Accessory Iris Membrane or Iris Duplication: A Case Report

Case Report

Austin Ophthalmol. 2021; 5(3): 1030.

Accessory Iris Membrane or Iris Duplication: A Case Report

El Hachimi R*, El Hadiri R, Benchekroun S, El Arari N, Boutimzine N and Cherkaoui LO

Department of Ophthalmology, Speciality Hospital of Rabat, Mohamed V University of Rabat, Morocco

*Corresponding author: Rim El Hachimi, Department of Ophthalmology, Speciality Hospital of Rabat, Mohamed V University of Rabat, Morocco

Received: November 16, 2021; Accepted: December 08, 2021; Published: December 15, 2021

Abstract

We report a case of 8 years old boy complaining of bilateral reduced visual acuity since birth. Biomicroscopic examination have found a dense accessory iris membrane obstructing pupil. The patient underwent surgical excision (Membranectomy). Our report describes accessory iris membrane and difference between AIM and differences between this congenital iris abnormalities and persistent pupil membrane.

Keywords: Congenital; Accessory membrane; Membranectomy

Case Presentation

We report a case of 8 years old boy complaining of bilateral reduced visual acuity since birth. The patient was otherwise healthy. He had no family history of any ocular pathology and his parents were not consanguineous.

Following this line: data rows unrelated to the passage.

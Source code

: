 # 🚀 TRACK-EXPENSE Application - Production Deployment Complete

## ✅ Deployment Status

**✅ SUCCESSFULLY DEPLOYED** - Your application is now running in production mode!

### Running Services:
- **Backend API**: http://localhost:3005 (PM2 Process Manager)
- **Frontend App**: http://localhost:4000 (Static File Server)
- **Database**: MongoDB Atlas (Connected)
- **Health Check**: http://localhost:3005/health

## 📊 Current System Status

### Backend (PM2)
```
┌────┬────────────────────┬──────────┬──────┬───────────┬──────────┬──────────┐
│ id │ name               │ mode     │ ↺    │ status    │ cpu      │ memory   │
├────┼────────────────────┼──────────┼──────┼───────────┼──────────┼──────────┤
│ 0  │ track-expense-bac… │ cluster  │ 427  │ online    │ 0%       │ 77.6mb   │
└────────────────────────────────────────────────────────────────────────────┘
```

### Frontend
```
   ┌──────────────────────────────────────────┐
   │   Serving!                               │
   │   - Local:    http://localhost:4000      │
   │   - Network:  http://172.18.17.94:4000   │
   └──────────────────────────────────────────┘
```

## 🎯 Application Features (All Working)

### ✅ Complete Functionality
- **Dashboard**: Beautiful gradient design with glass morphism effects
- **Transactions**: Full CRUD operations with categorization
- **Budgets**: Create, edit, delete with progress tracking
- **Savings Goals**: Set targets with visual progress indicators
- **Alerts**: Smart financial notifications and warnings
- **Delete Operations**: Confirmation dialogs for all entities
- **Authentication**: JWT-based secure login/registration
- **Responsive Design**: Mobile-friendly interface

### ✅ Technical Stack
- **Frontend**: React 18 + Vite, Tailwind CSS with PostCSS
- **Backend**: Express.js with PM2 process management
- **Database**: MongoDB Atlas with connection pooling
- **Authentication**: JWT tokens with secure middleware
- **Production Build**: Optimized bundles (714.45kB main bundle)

Examination showed: BCVA OD = 0.2, BCVA OS = 0.2 and IOP OU = 14 mmHg. Slit lamp examination revealed OU clear cornea, normally reacting pupillary margin and iris. There were dense strands of tissue attached to the iris collarette along the pupil. In the center of this tissue was a 1 mm diameter pseudopupil incompetely opened (Figure 1). Gonioscopy showed normal structures. Fundus biomicroscopy was impossible to do due to the dens AIM. Ocular echography was normal. We proceed to bilateral surgical membranectomy. Post-operative visual acuity was 0.6 OU. Treatment of amblyopia and optical correction was immediately undertaked.

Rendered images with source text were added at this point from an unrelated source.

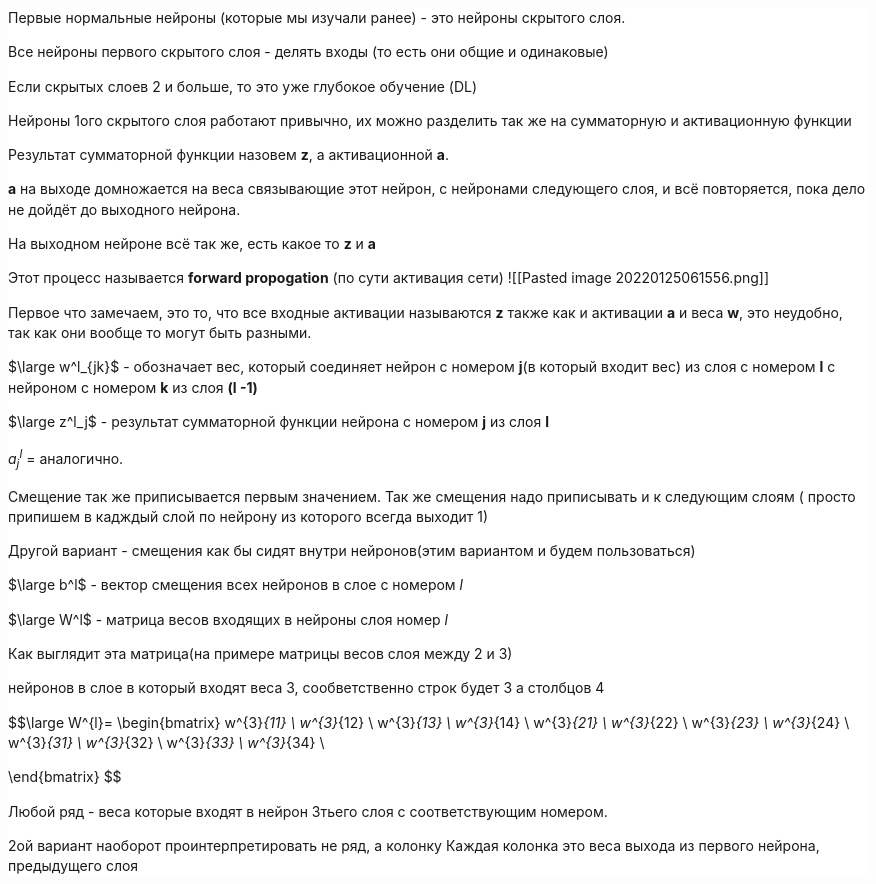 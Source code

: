 Первые нормальные нейроны (которые мы изучали ранее) - это нейроны скрытого слоя.

Все нейроны первого скрытого слоя - делять входы (то есть они общие и одинаковые)

Если скрытых слоев 2 и больше, то это уже глубокое обучение (DL)

Нейроны 1ого скрытого слоя работают привычно, их можно разделить так же на сумматорную и активационную функции

Результат сумматорной функции назовем **z**, а активационной **a**.

**a** на выходе домножается на веса связывающие этот нейрон, с нейронами следующего слоя, и всё повторяется, пока дело не дойдёт до выходного нейрона. 

На выходном нейроне всё так же, есть какое то **z** и **a**

Этот процесс называется **forward propogation** (по сути активация сети)
![[Pasted image 20220125061556.png]]


Первое что замечаем, это то, что все входные активации называются **z** также как и активации **а** и веса **w**, это неудобно, так как они вообще то могут быть разными.


$\large w^l_{jk}$ - обозначает вес, который соединяет нейрон с номером **j**(в который входит вес) из слоя с номером **l** c нейроном с номером **k** из слоя **(l -1)** 

$\large z^l_j$ - результат сумматорной функции нейрона с номером **j** из слоя **l**

$a^l_j$ = аналогично.

Смещение так же приписывается первым значением.
Так же смещения надо приписывать и к следующим слоям ( просто припишем в кадждый слой по нейрону из которого всегда выходит 1)

Другой вариант - смещения как бы сидят внутри нейронов(этим вариантом и будем пользоваться)

$\large b^l$ - вектор смещения всех нейронов в слое с номером $l$

$\large W^l$ - матрица весов входящих в нейроны слоя номер $l$

Как выглядит эта матрица(на примере  матрицы весов слоя между 2 и 3)

нейронов в слое в который входят веса 3, сообветственно строк будет 3
а столбцов 4

$$\large
W^{l}= 
\begin{bmatrix}
w^{3}_{11} \ w^{3}_{12} \ w^{3}_{13} \ w^{3}_{14} \\
w^{3}_{21} \ w^{3}_{22} \ w^{3}_{23} \ w^{3}_{24} \\
w^{3}_{31} \ w^{3}_{32} \ w^{3}_{33} \ w^{3}_{34} \\

\end{bmatrix}
$$

Любой ряд - веса которые входят в нейрон 3тьего слоя с соответствующим номером.

2ой вариант наоборот проинтерпретировать не ряд, а колонку
Каждая колонка это веса выхода из первого нейрона, предыдущего слоя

Figure 1: Accessory iris membrane: thick tissue similar to the structure of the iris with dilation (a and b). The pseudopupil is clearly visible in OS (b). Without dilation, the membrane protrudes into the anterior chamber respectively OR (c) and OS (d).

    

    
    

    

    Figure 1: Accessory iris membrane: thick tissue similar to the structure of the
iris with dilation (a and b). The pseudopupil is clearly visible in OS (b). Without
dilation, the membrane protrudes into the anterior chamber respectively OR
(c) and OS (d).

Discussion and Conclusion

Accessory Iris Membrane (AIM) or iris duplication and Persistent Pupil Membrane (PPM) are congenital iris abnormalities that compromise vision by obscuring the pupil. These two conditions have a quite different clinical appearance [1]. Very few cases of AIM have been reported in literature [2]. AIM closely resembles normal iris tissue in terms of color and thickness and has a second virtual pseudopupil which distinguishes it from PPM which does not have a central pseudo pupil. AIM is confused with extreme tick PPM [3]. PPM can be unilateral or bilateral but AIM seems to appear always bilateral [1].

In cases of accessory iris membrane, the tissue shows an abnormal extensive hyperplasia on histopathological examination, even compared to the pupillary membrane in fetal life [4]. Treatment options of this kind of membranes include mydriatics, Nd:YAG laser therapy and surgical excision (Membranectomy).

References

  1. Monica Gavris, Ioan Horge, Elena Avram, Roxana Belicioiu, Ioana Alexandra Olteanu and Hanga Kedves. Persistent pupillary membrane or accessory iris membrane? Rom J Ophthalmol. 2015; 59: 184-187.
  2. Tasman W, Jaeger E. Duane’s ophthalmology. 2007 Ed. Philadelphia: Lippincott Williams & Wilkins. 2007: 24-258.
  3. Levy WJ. Congenital iris lesion. British Journal of Ophthalmology. 1957; 41: 120-123.
  4. Duke-Elder S. System of Ophthalmology. 1st Ed. London: Henry Kimpton. 1964; 3: 587-775.

Citation:El Hachimi R, El Hadiri R, Benchekroun S, El Arari N, Boutimzine N and Cherkaoui LO. Accessory Iris Membrane or Iris Duplication: A Case Report. Austin Ophthalmol. 2021; 5(3): 1030.